__WHAT YOU WILL DO__
The exercise asks you to copy every line below in which "Cloud" appears.

(Stored data)
+---+
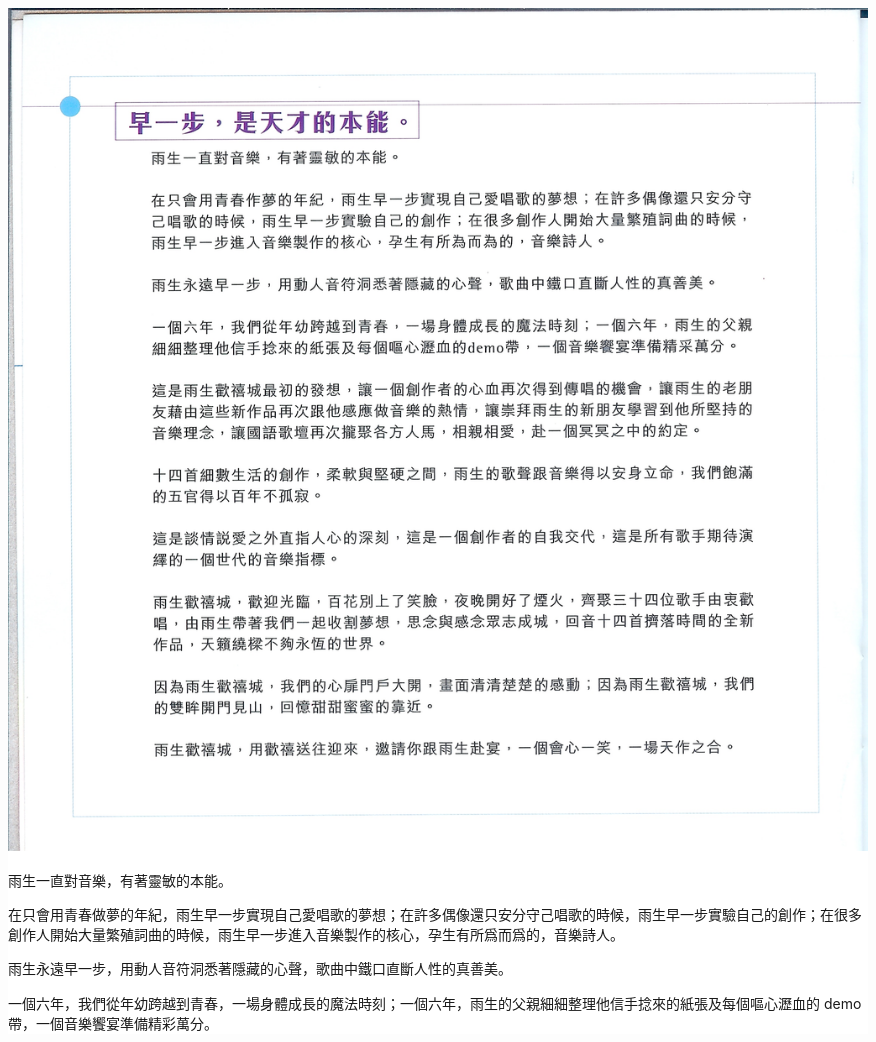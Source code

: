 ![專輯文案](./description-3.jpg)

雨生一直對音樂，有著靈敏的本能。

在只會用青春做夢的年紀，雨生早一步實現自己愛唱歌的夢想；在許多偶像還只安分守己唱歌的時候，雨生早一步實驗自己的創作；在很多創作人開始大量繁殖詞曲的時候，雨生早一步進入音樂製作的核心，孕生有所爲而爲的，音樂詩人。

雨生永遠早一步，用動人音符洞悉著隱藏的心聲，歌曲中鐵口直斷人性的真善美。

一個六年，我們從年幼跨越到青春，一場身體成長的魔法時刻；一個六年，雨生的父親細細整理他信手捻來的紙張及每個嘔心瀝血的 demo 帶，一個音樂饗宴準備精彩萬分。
+---+
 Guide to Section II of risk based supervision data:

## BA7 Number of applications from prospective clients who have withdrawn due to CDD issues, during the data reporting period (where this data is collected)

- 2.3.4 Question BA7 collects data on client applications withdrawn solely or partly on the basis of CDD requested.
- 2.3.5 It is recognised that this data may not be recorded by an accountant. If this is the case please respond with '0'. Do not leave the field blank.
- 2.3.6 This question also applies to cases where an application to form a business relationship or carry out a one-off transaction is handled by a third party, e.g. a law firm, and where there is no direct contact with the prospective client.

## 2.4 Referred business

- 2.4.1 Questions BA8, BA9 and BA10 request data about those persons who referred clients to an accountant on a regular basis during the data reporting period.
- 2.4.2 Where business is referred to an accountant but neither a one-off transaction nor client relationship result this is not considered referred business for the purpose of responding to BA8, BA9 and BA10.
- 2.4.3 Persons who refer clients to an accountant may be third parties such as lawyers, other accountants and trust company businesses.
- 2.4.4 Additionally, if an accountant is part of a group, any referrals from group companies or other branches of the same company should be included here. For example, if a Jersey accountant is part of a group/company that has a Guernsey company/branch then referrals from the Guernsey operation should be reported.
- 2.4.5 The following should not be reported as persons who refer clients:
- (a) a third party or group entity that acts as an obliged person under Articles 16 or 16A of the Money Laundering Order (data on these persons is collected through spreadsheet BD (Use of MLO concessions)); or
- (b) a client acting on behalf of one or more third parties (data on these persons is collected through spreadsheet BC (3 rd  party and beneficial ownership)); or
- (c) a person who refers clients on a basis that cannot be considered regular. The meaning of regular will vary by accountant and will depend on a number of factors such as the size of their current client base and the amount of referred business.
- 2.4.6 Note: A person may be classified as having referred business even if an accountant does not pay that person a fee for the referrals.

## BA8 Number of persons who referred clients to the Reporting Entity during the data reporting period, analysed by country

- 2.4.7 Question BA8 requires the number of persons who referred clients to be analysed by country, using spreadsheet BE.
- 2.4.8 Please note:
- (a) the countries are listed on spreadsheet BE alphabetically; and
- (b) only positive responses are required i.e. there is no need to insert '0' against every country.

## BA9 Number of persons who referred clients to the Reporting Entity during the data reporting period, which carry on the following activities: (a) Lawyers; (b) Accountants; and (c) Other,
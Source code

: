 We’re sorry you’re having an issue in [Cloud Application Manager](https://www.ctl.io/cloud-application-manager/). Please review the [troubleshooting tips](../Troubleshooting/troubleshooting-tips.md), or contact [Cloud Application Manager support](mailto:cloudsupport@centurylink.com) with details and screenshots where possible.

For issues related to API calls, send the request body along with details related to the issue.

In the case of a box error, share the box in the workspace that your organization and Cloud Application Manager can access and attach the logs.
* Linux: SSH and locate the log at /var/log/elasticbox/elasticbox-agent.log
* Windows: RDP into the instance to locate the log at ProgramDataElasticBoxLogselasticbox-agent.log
+---+
__RESULT OF THE TASK__
: We’re sorry you’re having an issue in [Cloud Application Manager](https://www.ctl.io/cloud-application-manager/). Please review the [troubleshooting tips](../Troubleshooting/troubleshooting-tips.md), or contact [Cloud Application Manager support](mailto:cloudsupport@centurylink.com) with details and screenshots where possible.
In the case of a box error, share the box in the workspace that your organization and Cloud Application Manager can access and attach the logs.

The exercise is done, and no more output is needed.